Restate the data below word for word. Skip any images it contains.

[[ Supplied information, beginning ]]

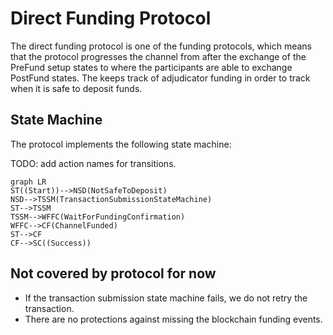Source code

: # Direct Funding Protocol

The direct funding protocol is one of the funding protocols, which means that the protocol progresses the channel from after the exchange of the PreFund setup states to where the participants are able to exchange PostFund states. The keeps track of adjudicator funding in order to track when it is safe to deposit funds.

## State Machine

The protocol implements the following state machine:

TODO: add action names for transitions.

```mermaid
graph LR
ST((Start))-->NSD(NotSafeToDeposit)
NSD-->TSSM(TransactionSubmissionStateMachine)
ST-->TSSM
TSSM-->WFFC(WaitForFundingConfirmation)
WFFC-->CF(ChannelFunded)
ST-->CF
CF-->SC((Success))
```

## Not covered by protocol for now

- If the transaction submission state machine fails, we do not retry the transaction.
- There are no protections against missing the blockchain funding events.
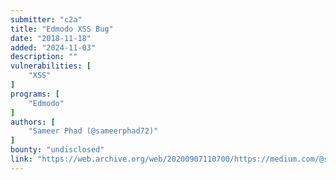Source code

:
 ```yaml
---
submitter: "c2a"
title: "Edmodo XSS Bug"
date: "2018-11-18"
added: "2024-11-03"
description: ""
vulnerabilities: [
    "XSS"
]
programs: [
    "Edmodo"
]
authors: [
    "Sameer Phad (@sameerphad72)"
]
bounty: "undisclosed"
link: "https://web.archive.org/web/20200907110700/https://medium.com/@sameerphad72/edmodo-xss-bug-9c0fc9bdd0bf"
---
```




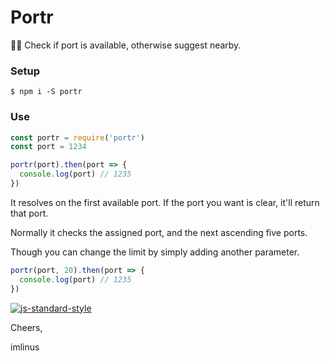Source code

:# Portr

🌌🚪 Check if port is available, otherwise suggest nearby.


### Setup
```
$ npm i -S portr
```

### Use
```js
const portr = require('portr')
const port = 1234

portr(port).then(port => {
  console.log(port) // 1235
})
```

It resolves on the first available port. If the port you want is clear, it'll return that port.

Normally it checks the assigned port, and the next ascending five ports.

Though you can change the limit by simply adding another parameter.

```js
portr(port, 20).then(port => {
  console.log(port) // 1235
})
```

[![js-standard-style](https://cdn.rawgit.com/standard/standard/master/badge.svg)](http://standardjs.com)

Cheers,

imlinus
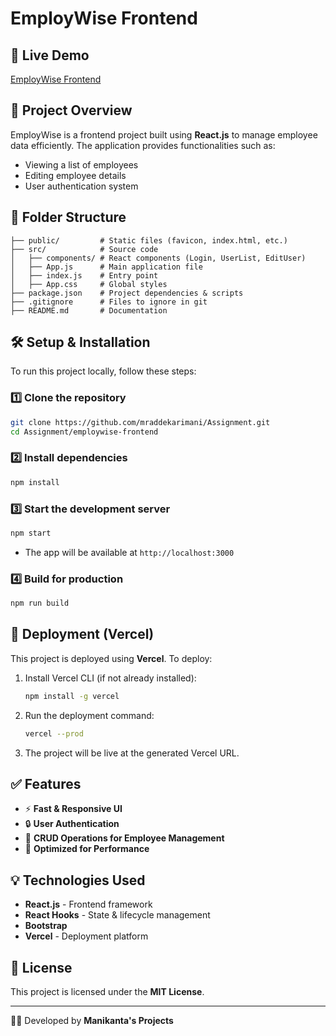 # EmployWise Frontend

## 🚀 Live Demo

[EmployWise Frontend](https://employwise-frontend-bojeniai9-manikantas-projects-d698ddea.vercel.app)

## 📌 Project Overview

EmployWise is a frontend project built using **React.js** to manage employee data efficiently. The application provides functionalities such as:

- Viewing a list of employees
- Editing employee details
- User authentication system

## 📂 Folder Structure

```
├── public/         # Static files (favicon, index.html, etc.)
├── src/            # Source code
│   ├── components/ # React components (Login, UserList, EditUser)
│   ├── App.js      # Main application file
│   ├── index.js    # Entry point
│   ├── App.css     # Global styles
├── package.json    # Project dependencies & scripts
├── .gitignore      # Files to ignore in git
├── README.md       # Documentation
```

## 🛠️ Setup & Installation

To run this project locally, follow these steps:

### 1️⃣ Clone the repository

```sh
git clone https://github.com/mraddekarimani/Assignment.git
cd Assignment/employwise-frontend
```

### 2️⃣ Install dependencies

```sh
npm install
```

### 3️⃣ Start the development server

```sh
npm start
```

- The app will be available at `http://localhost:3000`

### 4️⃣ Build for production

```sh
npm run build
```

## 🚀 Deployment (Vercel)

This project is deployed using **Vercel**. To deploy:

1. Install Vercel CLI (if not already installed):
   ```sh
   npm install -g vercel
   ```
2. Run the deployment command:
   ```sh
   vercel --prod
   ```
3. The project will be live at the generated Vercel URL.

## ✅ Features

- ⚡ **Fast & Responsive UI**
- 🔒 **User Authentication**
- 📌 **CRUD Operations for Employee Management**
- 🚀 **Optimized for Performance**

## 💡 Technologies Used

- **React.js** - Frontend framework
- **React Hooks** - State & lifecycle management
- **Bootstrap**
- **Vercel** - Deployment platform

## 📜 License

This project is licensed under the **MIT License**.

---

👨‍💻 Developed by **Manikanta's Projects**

[[ Supplied information, end ]]

* Output:
Source code

: # Direct Funding Protocol

The direct funding protocol is one of the funding protocols, which means that the protocol progresses the channel from after the exchange of the PreFund setup states to where the participants are able to exchange PostFund states. The keeps track of adjudicator funding in order to track when it is safe to deposit funds.

## State Machine

The protocol implements the following state machine:

TODO: add action names for transitions.

```mermaid
graph LR
ST((Start))-->NSD(NotSafeToDeposit)
NSD-->TSSM(TransactionSubmissionStateMachine)
ST-->TSSM
TSSM-->WFFC(WaitForFundingConfirmation)
WFFC-->CF(ChannelFunded)
ST-->CF
CF-->SC((Success))
```

## Not covered by protocol for now

- If the transaction submission state machine fails, we do not retry the transaction.
- There are no protections against missing the blockchain funding events.
Source code

:
 ```yaml
---
submitter: "c2a"
title: "Edmodo XSS Bug"
date: "2018-11-18"
added: "2024-11-03"
description: ""
vulnerabilities: [
    "XSS"
]
programs: [
    "Edmodo"
]
authors: [
    "Sameer Phad (@sameerphad72)"
]
bounty: "undisclosed"
link: "https://web.archive.org/web/20200907110700/https://medium.com/@sameerphad72/edmodo-xss-bug-9c0fc9bdd0bf"
---
```




Source code

:# Portr

🌌🚪 Check if port is available, otherwise suggest nearby.


### Setup
```
$ npm i -S portr
```

### Use
```js
const portr = require('portr')
const port = 1234

portr(port).then(port => {
  console.log(port) // 1235
})
```

It resolves on the first available port. If the port you want is clear, it'll return that port.

Normally it checks the assigned port, and the next ascending five ports.

Though you can change the limit by simply adding another parameter.

```js
portr(port, 20).then(port => {
  console.log(port) // 1235
})
```

[![js-standard-style](https://cdn.rawgit.com/standard/standard/master/badge.svg)](http://standardjs.com)

Cheers,

imlinus
 # EmployWise Frontend

## 🚀 Live Demo

[EmployWise Frontend](https://employwise-frontend-bojeniai9-manikantas-projects-d698ddea.vercel.app)

## 📌 Project Overview

EmployWise is a frontend project built using **React.js** to manage employee data efficiently. The application provides functionalities such as:

- Viewing a list of employees
- Editing employee details
- User authentication system

## 📂 Folder Structure

```
├── public/         # Static files (favicon, index.html, etc.)
├── src/            # Source code
│   ├── components/ # React components (Login, UserList, EditUser)
│   ├── App.js      # Main application file
│   ├── index.js    # Entry point
│   ├── App.css     # Global styles
├── package.json    # Project dependencies & scripts
├── .gitignore      # Files to ignore in git
├── README.md       # Documentation
```

## 🛠️ Setup & Installation

To run this project locally, follow these steps:

### 1️⃣ Clone the repository

```sh
git clone https://github.com/mraddekarimani/Assignment.git
cd Assignment/employwise-frontend
```

### 2️⃣ Install dependencies

```sh
npm install
```

### 3️⃣ Start the development server

```sh
npm start
```

- The app will be available at `http://localhost:3000`

### 4️⃣ Build for production

```sh
npm run build
```

## 🚀 Deployment (Vercel)

This project is deployed using **Vercel**. To deploy:

1. Install Vercel CLI (if not already installed):
   ```sh
   npm install -g vercel
   ```
2. Run the deployment command:
   ```sh
   vercel --prod
   ```
3. The project will be live at the generated Vercel URL.

## ✅ Features

- ⚡ **Fast & Responsive UI**
- 🔒 **User Authentication**
- 📌 **CRUD Operations for Employee Management**
- 🚀 **Optimized for Performance**

## 💡 Technologies Used

- **React.js** - Frontend framework
- **React Hooks** - State & lifecycle management
- **Bootstrap**
- **Vercel** - Deployment platform

## 📜 License

This project is licensed under the **MIT License**.

---

👨‍💻 Developed by **Manikanta's Projects**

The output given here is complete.